Stored records
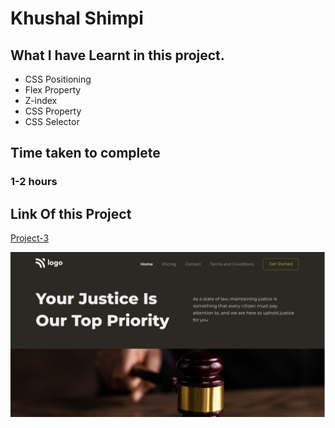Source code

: # Khushal Shimpi

## What I have Learnt in this project.

- CSS Positioning
- Flex Property
- Z-index
- CSS Property
- CSS Selector

## Time taken to complete

### 1-2 hours

## Link Of this Project

[Project-3](https://transcendent-frangollo-1ee28b.netlify.app)

![Image](thumbnail.png)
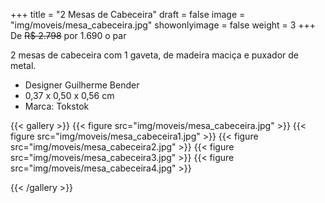 +++
title = "2 Mesas de Cabeceira"
draft = false
image = "img/moveis/mesa_cabeceira.jpg"
showonlyimage = false
weight = 3
+++
De ~~R$ 2.798~~ por <span class="price">1.690</span> o par

<!--more-->

2 mesas de cabeceira com 1 gaveta, de madeira maciça e puxador de metal.

- Designer Guilherme Bender
- 0,37 x 0,50 x 0,56 cm	
- Marca: Tokstok


{{< gallery >}}
{{< figure src="img/moveis/mesa_cabeceira.jpg" >}}
{{< figure src="img/moveis/mesa_cabeceira1.jpg" >}}
{{< figure src="img/moveis/mesa_cabeceira2.jpg" >}}
{{< figure src="img/moveis/mesa_cabeceira3.jpg" >}}
{{< figure src="img/moveis/mesa_cabeceira4.jpg" >}}


{{< /gallery >}}


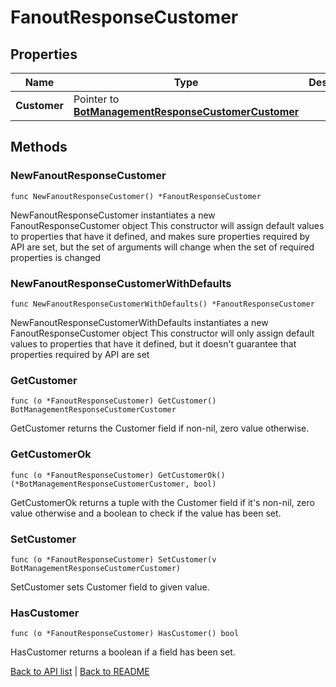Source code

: # FanoutResponseCustomer

## Properties

Name | Type | Description | Notes
------------ | ------------- | ------------- | -------------
**Customer** | Pointer to [**BotManagementResponseCustomerCustomer**](BotManagementResponseCustomerCustomer.md) |  | [optional] 

## Methods

### NewFanoutResponseCustomer

`func NewFanoutResponseCustomer() *FanoutResponseCustomer`

NewFanoutResponseCustomer instantiates a new FanoutResponseCustomer object
This constructor will assign default values to properties that have it defined,
and makes sure properties required by API are set, but the set of arguments
will change when the set of required properties is changed

### NewFanoutResponseCustomerWithDefaults

`func NewFanoutResponseCustomerWithDefaults() *FanoutResponseCustomer`

NewFanoutResponseCustomerWithDefaults instantiates a new FanoutResponseCustomer object
This constructor will only assign default values to properties that have it defined,
but it doesn't guarantee that properties required by API are set

### GetCustomer

`func (o *FanoutResponseCustomer) GetCustomer() BotManagementResponseCustomerCustomer`

GetCustomer returns the Customer field if non-nil, zero value otherwise.

### GetCustomerOk

`func (o *FanoutResponseCustomer) GetCustomerOk() (*BotManagementResponseCustomerCustomer, bool)`

GetCustomerOk returns a tuple with the Customer field if it's non-nil, zero value otherwise
and a boolean to check if the value has been set.

### SetCustomer

`func (o *FanoutResponseCustomer) SetCustomer(v BotManagementResponseCustomerCustomer)`

SetCustomer sets Customer field to given value.

### HasCustomer

`func (o *FanoutResponseCustomer) HasCustomer() bool`

HasCustomer returns a boolean if a field has been set.


[Back to API list](../README.md#documentation-for-api-endpoints) | [Back to README](../README.md)
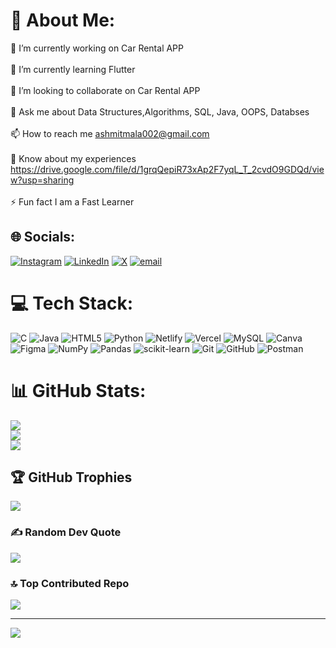# 💫 About Me:
🔭 I’m currently working on Car Rental APP<br><br>🌱 I’m currently learning Flutter<br><br>👯 I’m looking to collaborate on Car Rental APP<br><br>💬 Ask me about Data Structures,Algorithms, SQL, Java, OOPS, Databses<br><br>📫 How to reach me ashmitmala002@gmail.com<br><br>📄 Know about my experiences https://drive.google.com/file/d/1grqQepiR73xAp2F7yqL_T_2cvdO9GDQd/view?usp=sharing<br><br>⚡ Fun fact I am a Fast Learner


## 🌐 Socials:
[![Instagram](https://img.shields.io/badge/Instagram-%23E4405F.svg?logo=Instagram&logoColor=white)](https://instagram.com/___a_s_h_m_i_t___) [![LinkedIn](https://img.shields.io/badge/LinkedIn-%230077B5.svg?logo=linkedin&logoColor=white)](https://linkedin.com/in/ashmitsingh-mala) [![X](https://img.shields.io/badge/X-black.svg?logo=X&logoColor=white)](https://x.com/ashmit_mala) [![email](https://img.shields.io/badge/Email-D14836?logo=gmail&logoColor=white)](mailto:ashmitmala002@gmail.com) 

# 💻 Tech Stack:
![C](https://img.shields.io/badge/c-%2300599C.svg?style=flat-square&logo=c&logoColor=white) ![Java](https://img.shields.io/badge/java-%23ED8B00.svg?style=flat-square&logo=openjdk&logoColor=white) ![HTML5](https://img.shields.io/badge/html5-%23E34F26.svg?style=flat-square&logo=html5&logoColor=white) ![Python](https://img.shields.io/badge/python-3670A0?style=flat-square&logo=python&logoColor=ffdd54) ![Netlify](https://img.shields.io/badge/netlify-%23000000.svg?style=flat-square&logo=netlify&logoColor=#00C7B7) ![Vercel](https://img.shields.io/badge/vercel-%23000000.svg?style=flat-square&logo=vercel&logoColor=white) ![MySQL](https://img.shields.io/badge/mysql-4479A1.svg?style=flat-square&logo=mysql&logoColor=white) ![Canva](https://img.shields.io/badge/Canva-%2300C4CC.svg?style=flat-square&logo=Canva&logoColor=white) ![Figma](https://img.shields.io/badge/figma-%23F24E1E.svg?style=flat-square&logo=figma&logoColor=white) ![NumPy](https://img.shields.io/badge/numpy-%23013243.svg?style=flat-square&logo=numpy&logoColor=white) ![Pandas](https://img.shields.io/badge/pandas-%23150458.svg?style=flat-square&logo=pandas&logoColor=white) ![scikit-learn](https://img.shields.io/badge/scikit--learn-%23F7931E.svg?style=flat-square&logo=scikit-learn&logoColor=white) ![Git](https://img.shields.io/badge/git-%23F05033.svg?style=flat-square&logo=git&logoColor=white) ![GitHub](https://img.shields.io/badge/github-%23121011.svg?style=flat-square&logo=github&logoColor=white) ![Postman](https://img.shields.io/badge/Postman-FF6C37?style=flat-square&logo=postman&logoColor=white)
# 📊 GitHub Stats:
![](https://github-readme-stats.vercel.app/api?username=ashmit0073&theme=radical&hide_border=false&include_all_commits=false&count_private=false)<br/>
![](https://nirzak-streak-stats.vercel.app/?user=ashmit0073&theme=radical&hide_border=false)<br/>
![](https://github-readme-stats.vercel.app/api/top-langs/?username=ashmit0073&theme=radical&hide_border=false&include_all_commits=false&count_private=false&layout=compact)

## 🏆 GitHub Trophies
![](https://github-profile-trophy.vercel.app/?username=ashmit0073&theme=radical&no-frame=false&no-bg=false&margin-w=4)

### ✍️ Random Dev Quote
![](https://quotes-github-readme.vercel.app/api?type=horizontal&theme=light)

### 🔝 Top Contributed Repo
![](https://github-contributor-stats.vercel.app/api?username=ashmit0073&limit=5&theme=dark&combine_all_yearly_contributions=true)

---
[![](https://visitcount.itsvg.in/api?id=ashmit0073&icon=5&color=0)](https://visitcount.itsvg.in)

<!-- Proudly created with GPRM ( https://gprm.itsvg.in ) -->
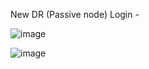 New DR (Passive node) Login - 

![image](https://github.com/user-attachments/assets/8e0d5e27-5377-4a14-990f-bf79782dc5f1)


![image](https://github.com/user-attachments/assets/954f85c7-f6e3-4145-9350-563f82fb84be)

**WORK ORDER**
Say how many lines above hold "instantiates", and nothing else.

**RESULT OF THE EXERCISE**
2